WHAT THE TASK REQUIRES
Output exactly, with nothing added, the entries from the first line through the line with "With CSS, we".

━━━━━ DATA RECORDS ━━━━━

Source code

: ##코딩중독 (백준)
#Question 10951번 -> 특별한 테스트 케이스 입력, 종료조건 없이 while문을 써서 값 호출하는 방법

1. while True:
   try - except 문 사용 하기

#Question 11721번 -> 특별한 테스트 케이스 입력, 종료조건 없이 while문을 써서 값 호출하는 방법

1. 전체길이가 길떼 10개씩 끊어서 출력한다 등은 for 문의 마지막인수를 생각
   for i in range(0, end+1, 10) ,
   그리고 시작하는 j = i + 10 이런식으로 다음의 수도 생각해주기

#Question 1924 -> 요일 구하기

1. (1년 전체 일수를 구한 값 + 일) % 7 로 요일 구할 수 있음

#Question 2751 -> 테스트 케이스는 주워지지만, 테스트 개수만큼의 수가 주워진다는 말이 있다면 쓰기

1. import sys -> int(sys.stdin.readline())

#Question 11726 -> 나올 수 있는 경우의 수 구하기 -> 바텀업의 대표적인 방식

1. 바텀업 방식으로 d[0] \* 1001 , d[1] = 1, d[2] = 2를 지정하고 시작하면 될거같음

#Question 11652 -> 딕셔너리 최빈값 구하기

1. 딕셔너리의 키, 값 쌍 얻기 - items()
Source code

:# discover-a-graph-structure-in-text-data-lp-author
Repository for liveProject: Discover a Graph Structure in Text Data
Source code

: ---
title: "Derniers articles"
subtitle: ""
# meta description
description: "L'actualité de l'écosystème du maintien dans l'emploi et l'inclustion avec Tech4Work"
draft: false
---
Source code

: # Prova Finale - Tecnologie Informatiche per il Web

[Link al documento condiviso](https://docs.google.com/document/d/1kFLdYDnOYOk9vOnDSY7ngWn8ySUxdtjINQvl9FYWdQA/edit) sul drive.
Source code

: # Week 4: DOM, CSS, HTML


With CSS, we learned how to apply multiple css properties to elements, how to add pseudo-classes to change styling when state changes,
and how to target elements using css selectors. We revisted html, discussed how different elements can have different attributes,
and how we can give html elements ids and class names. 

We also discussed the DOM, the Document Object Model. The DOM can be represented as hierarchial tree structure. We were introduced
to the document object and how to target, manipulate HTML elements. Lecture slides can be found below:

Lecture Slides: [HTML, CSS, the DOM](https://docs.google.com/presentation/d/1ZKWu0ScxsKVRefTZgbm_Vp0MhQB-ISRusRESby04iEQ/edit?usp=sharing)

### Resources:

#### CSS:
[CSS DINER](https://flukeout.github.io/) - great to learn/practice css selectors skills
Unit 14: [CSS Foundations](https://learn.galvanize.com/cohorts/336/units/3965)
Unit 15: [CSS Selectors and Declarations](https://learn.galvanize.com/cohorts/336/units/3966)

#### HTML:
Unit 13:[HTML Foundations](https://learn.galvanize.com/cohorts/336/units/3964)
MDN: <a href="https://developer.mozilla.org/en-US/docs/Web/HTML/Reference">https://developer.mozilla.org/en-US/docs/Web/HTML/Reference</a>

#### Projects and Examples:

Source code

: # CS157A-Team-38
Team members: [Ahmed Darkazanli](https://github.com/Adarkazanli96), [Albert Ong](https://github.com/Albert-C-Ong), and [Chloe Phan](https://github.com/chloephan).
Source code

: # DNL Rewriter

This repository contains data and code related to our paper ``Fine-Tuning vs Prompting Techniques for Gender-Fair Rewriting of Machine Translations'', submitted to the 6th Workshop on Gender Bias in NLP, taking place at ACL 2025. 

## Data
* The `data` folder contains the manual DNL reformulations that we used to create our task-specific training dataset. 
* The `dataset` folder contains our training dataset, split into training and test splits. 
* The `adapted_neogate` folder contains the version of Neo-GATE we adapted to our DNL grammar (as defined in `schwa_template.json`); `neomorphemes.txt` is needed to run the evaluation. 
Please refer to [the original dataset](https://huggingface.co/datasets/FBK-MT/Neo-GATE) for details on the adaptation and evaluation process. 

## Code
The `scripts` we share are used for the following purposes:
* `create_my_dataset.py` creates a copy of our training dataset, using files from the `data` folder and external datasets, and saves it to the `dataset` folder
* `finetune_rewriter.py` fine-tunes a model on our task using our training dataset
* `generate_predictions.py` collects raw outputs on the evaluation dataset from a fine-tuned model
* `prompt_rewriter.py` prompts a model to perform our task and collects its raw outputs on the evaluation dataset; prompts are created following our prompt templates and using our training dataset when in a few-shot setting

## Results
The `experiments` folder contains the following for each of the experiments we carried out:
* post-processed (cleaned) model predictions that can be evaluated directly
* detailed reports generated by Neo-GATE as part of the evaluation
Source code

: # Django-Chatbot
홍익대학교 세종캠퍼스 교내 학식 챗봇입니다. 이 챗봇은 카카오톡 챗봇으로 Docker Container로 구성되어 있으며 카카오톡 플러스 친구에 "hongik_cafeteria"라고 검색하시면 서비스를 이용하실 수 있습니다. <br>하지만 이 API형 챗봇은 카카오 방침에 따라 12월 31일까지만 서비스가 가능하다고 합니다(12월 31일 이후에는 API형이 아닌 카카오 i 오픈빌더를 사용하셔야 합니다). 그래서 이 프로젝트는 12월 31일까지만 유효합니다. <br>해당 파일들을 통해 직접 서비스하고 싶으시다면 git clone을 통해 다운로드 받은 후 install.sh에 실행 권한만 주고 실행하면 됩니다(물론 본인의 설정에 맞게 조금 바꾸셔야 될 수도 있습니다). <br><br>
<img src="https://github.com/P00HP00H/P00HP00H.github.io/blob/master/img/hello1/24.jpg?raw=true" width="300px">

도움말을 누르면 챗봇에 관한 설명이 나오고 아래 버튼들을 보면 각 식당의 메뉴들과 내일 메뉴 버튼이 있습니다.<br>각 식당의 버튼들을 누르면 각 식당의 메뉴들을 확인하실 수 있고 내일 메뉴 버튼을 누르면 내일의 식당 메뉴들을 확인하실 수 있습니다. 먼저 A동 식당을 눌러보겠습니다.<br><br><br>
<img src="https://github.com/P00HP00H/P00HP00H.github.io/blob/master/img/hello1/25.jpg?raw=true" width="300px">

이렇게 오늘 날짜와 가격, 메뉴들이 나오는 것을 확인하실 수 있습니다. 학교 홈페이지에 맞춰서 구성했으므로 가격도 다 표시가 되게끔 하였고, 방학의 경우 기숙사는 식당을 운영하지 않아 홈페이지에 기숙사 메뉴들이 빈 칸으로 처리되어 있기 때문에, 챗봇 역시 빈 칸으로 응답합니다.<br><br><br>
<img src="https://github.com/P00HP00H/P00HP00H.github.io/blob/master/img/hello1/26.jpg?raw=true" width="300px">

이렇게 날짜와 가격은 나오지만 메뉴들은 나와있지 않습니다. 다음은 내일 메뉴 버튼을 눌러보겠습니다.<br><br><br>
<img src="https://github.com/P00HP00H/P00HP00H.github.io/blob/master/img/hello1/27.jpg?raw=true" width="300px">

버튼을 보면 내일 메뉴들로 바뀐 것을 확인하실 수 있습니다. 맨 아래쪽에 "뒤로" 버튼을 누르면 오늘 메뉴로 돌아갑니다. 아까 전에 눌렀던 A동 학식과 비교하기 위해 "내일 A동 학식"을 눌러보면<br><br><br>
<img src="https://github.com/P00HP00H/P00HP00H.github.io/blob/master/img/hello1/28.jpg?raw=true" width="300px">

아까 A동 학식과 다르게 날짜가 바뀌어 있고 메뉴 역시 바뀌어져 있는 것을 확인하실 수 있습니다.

━━━━━

SOLUTION
Source code

: ##코딩중독 (백준)
#Question 10951번 -> 특별한 테스트 케이스 입력, 종료조건 없이 while문을 써서 값 호출하는 방법

1. while True:
   try - except 문 사용 하기

#Question 11721번 -> 특별한 테스트 케이스 입력, 종료조건 없이 while문을 써서 값 호출하는 방법

1. 전체길이가 길떼 10개씩 끊어서 출력한다 등은 for 문의 마지막인수를 생각
   for i in range(0, end+1, 10) ,
   그리고 시작하는 j = i + 10 이런식으로 다음의 수도 생각해주기

#Question 1924 -> 요일 구하기

1. (1년 전체 일수를 구한 값 + 일) % 7 로 요일 구할 수 있음

#Question 2751 -> 테스트 케이스는 주워지지만, 테스트 개수만큼의 수가 주워진다는 말이 있다면 쓰기

1. import sys -> int(sys.stdin.readline())

#Question 11726 -> 나올 수 있는 경우의 수 구하기 -> 바텀업의 대표적인 방식

1. 바텀업 방식으로 d[0] \* 1001 , d[1] = 1, d[2] = 2를 지정하고 시작하면 될거같음

#Question 11652 -> 딕셔너리 최빈값 구하기

1. 딕셔너리의 키, 값 쌍 얻기 - items()
Source code

:# discover-a-graph-structure-in-text-data-lp-author
Repository for liveProject: Discover a Graph Structure in Text Data
Source code

: ---
title: "Derniers articles"
subtitle: ""
# meta description
description: "L'actualité de l'écosystème du maintien dans l'emploi et l'inclustion avec Tech4Work"
draft: false
---
Source code

: # Prova Finale - Tecnologie Informatiche per il Web

[Link al documento condiviso](https://docs.google.com/document/d/1kFLdYDnOYOk9vOnDSY7ngWn8ySUxdtjINQvl9FYWdQA/edit) sul drive.
Source code

: # Week 4: DOM, CSS, HTML


With CSS, we learned how to apply multiple css properties to elements, how to add pseudo-classes to change styling when state changes,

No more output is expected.